[Stored items from a collection]
++++++++
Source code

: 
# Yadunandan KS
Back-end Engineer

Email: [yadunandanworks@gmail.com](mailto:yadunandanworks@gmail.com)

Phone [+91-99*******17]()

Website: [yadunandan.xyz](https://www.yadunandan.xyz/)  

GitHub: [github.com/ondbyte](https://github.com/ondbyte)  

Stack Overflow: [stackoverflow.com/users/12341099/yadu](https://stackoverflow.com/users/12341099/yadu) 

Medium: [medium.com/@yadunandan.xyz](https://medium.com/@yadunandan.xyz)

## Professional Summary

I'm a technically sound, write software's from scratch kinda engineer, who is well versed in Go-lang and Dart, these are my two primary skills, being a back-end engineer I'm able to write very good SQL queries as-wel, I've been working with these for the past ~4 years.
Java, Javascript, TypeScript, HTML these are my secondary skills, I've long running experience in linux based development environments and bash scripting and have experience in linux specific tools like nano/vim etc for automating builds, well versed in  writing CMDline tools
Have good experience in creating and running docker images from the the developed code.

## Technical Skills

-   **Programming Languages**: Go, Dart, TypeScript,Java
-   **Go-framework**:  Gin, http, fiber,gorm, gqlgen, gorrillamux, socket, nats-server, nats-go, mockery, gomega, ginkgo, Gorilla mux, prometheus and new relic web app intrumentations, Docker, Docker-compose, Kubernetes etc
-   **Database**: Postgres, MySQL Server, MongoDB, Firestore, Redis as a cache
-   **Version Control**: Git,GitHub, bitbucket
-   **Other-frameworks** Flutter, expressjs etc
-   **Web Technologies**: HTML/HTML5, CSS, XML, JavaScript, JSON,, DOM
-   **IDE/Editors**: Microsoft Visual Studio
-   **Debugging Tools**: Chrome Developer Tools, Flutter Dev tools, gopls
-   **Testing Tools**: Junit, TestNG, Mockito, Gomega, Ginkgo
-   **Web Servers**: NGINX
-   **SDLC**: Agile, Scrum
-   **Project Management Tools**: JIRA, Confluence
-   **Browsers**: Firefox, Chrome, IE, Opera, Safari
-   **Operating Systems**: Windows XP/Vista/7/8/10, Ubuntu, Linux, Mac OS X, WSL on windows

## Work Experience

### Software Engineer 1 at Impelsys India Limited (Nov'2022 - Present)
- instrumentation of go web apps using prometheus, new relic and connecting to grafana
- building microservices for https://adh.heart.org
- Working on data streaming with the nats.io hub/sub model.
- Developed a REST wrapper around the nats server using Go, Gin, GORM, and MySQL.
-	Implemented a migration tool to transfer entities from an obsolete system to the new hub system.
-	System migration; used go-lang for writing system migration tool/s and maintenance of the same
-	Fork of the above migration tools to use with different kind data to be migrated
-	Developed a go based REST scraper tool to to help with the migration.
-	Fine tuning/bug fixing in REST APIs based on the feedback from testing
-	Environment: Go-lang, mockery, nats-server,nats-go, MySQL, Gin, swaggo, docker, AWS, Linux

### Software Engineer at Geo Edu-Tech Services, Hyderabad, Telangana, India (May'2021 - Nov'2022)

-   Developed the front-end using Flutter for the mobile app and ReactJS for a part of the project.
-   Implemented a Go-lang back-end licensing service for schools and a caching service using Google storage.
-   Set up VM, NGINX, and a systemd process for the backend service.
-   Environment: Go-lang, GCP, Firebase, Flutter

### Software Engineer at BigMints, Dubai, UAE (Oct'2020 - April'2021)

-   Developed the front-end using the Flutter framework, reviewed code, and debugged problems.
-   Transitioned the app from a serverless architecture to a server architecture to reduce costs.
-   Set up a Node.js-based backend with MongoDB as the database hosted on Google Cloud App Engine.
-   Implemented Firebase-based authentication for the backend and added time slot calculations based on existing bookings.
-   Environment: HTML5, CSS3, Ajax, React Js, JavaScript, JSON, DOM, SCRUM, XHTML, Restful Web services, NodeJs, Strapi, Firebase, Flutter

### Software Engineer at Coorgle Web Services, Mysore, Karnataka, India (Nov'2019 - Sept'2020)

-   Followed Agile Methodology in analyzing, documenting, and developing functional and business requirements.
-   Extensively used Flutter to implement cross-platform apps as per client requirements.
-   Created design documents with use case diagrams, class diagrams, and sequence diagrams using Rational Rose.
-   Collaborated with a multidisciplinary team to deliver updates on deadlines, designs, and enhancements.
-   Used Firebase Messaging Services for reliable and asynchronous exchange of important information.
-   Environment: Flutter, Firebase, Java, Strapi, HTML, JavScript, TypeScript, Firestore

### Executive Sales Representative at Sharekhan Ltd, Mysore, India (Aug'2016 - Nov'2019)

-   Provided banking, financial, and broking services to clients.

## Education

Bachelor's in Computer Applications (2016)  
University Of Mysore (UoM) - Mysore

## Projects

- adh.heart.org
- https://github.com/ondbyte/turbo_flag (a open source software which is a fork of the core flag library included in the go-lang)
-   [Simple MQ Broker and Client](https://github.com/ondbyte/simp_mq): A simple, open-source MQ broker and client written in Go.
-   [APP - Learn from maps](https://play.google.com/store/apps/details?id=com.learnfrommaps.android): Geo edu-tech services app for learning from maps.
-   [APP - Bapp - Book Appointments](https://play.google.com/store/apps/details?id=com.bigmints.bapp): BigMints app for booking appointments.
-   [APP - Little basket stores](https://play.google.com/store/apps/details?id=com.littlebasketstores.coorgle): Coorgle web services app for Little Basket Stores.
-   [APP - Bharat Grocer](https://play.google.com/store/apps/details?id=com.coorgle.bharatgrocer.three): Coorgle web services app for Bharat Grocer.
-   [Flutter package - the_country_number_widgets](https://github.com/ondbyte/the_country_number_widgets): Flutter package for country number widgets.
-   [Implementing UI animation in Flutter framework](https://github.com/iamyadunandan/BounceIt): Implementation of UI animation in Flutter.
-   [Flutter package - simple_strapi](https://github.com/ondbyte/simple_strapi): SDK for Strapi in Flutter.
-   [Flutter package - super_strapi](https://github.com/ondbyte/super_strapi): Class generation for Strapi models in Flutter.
++++++++
(WORK ITEM): Each line above that has the word "Agile" should be copied.

(ANSWER):
-   **SDLC**: Agile, Scrum
-   Followed Agile Methodology in analyzing, documenting, and developing functional and business requirements.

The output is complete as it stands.